▶ **Source material**:

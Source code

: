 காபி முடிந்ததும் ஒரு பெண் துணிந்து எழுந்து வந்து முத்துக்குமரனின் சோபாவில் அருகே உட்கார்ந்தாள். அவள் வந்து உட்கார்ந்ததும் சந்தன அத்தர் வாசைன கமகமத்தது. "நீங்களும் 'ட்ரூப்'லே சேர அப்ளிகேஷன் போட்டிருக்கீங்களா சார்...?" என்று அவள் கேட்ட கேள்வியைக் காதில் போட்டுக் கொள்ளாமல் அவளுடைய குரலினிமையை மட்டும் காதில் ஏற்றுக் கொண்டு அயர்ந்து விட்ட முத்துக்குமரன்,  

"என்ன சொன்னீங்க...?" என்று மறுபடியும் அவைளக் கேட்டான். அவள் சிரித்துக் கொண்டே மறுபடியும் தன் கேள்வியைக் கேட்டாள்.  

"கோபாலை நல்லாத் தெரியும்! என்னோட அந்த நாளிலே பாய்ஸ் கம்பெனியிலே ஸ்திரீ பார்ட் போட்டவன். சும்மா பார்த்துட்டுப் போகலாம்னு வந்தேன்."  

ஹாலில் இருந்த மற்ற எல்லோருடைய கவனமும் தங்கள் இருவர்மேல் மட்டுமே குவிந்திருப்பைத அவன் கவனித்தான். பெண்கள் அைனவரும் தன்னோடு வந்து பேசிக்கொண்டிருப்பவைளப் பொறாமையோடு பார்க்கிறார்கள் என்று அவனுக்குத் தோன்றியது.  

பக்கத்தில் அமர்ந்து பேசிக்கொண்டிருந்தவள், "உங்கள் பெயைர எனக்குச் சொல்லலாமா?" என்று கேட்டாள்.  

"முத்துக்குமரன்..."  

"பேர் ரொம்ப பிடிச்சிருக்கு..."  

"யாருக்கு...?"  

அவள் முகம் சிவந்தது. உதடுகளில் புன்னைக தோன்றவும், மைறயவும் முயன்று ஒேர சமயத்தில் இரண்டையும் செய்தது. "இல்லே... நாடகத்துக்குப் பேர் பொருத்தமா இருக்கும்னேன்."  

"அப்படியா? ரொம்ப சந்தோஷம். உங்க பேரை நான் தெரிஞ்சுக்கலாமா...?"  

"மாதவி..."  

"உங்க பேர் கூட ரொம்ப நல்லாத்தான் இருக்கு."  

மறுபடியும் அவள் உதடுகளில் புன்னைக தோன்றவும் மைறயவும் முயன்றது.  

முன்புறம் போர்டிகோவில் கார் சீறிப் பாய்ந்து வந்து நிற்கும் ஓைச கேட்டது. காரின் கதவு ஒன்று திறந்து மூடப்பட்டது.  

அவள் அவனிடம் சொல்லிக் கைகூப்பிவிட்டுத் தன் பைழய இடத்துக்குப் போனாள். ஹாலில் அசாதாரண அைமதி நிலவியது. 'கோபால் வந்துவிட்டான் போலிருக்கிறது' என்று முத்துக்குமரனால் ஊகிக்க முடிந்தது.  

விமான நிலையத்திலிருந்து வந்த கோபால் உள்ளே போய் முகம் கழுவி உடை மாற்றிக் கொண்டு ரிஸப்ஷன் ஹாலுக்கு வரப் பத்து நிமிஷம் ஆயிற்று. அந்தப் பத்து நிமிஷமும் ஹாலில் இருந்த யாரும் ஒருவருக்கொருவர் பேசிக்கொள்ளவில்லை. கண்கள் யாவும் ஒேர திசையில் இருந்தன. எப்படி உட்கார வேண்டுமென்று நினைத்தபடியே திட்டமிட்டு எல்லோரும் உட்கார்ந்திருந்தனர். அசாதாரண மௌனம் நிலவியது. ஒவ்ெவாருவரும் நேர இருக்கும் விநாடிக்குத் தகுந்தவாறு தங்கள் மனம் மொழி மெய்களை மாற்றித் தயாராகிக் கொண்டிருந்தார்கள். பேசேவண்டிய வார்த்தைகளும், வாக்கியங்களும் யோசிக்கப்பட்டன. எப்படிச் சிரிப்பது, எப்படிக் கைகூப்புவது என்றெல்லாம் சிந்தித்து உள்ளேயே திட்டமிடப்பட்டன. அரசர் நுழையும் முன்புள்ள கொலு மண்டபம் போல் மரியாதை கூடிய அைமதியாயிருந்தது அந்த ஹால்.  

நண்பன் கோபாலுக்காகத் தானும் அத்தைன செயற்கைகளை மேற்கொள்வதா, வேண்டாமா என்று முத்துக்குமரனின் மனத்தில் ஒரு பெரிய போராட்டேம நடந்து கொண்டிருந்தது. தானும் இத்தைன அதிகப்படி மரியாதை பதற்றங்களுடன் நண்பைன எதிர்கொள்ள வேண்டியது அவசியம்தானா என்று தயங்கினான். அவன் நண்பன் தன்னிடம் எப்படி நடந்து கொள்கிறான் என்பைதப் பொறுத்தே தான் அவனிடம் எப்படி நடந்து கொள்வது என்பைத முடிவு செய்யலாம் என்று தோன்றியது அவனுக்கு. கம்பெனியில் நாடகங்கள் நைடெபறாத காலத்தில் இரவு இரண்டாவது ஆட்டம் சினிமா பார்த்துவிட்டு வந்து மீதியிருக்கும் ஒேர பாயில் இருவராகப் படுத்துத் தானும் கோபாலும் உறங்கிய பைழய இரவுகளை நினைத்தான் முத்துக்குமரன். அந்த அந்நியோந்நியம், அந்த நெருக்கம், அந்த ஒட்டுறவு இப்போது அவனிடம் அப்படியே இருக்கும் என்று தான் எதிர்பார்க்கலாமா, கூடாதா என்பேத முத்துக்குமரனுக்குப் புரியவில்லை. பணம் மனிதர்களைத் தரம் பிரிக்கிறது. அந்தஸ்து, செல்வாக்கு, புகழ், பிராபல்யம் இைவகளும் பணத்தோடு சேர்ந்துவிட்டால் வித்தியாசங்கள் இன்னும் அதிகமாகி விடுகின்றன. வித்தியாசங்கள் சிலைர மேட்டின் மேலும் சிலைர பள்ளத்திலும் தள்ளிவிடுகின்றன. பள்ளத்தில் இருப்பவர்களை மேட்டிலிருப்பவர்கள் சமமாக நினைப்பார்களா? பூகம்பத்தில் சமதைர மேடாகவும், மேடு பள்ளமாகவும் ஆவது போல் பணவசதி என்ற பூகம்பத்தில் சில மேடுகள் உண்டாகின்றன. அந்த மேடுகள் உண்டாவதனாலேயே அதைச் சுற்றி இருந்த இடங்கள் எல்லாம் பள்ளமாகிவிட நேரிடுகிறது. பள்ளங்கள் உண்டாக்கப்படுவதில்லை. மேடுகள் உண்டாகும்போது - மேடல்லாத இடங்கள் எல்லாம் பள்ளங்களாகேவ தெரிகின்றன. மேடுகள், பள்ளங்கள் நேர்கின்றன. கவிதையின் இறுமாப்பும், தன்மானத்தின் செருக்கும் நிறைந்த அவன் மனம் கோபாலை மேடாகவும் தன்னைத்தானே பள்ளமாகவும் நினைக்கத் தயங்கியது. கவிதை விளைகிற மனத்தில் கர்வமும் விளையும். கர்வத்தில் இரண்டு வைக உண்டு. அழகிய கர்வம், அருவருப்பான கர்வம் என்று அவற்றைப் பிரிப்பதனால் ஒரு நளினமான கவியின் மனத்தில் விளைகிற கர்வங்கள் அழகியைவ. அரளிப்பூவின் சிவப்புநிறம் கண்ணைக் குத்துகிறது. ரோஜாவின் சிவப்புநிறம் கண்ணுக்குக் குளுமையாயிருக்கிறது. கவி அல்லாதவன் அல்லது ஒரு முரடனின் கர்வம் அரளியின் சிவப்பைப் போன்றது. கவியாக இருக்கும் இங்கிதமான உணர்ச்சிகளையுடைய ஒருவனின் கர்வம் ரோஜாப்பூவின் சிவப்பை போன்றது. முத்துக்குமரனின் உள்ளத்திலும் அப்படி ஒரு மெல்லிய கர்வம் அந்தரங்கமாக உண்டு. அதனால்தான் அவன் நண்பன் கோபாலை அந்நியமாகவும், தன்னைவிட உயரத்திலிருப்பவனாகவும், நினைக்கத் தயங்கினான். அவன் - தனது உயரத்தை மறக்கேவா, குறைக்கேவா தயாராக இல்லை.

▶ **Description of the task**: The output should be exactly the lines above from the line containing "மறுபடியும் அவள் உதடுகளில்" to the line containing "அவள் அவனிடம் சொல்லிக்", inclusive, with no other lines.

▶ **Response to the exercise**:
மறுபடியும் அவள் உதடுகளில் புன்னைக தோன்றவும் மைறயவும் முயன்றது.  

முன்புறம் போர்டிகோவில் கார் சீறிப் பாய்ந்து வந்து நிற்கும் ஓைச கேட்டது. காரின் கதவு ஒன்று திறந்து மூடப்பட்டது.  

அவள் அவனிடம் சொல்லிக் கைகூப்பிவிட்டுத் தன் பைழய இடத்துக்குப் போனாள். ஹாலில் அசாதாரண அைமதி நிலவியது. 'கோபால் வந்துவிட்டான் போலிருக்கிறது' என்று முத்துக்குமரனால் ஊகிக்க முடிந்தது.  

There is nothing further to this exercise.